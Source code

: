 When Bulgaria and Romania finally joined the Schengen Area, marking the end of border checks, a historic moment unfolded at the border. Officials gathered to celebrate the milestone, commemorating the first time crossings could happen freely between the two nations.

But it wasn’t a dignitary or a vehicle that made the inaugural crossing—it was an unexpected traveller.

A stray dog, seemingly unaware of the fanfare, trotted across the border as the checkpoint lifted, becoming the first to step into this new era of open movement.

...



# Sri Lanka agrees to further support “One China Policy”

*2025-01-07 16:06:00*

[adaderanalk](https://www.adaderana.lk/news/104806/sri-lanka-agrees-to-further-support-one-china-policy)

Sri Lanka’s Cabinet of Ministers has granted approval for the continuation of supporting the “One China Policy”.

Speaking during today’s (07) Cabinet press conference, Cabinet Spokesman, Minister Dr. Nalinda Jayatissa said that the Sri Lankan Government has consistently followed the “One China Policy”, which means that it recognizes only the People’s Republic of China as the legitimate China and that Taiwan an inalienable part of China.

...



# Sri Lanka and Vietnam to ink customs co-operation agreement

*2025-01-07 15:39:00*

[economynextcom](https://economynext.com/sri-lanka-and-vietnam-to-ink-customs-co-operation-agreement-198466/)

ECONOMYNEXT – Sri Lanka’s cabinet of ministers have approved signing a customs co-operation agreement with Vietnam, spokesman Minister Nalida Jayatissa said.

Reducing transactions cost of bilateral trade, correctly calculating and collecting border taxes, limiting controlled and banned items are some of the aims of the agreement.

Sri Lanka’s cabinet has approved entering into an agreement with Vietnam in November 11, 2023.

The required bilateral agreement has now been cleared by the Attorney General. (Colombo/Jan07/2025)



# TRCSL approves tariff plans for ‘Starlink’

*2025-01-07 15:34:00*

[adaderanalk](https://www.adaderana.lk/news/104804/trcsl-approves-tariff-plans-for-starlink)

_ _ _

Check each line of the records above, and copy those that hold the word "further".

*Solution to the exercise*:
# Sri Lanka agrees to further support “One China Policy”
[adaderanalk](https://www.adaderana.lk/news/104806/sri-lanka-agrees-to-further-support-one-china-policy)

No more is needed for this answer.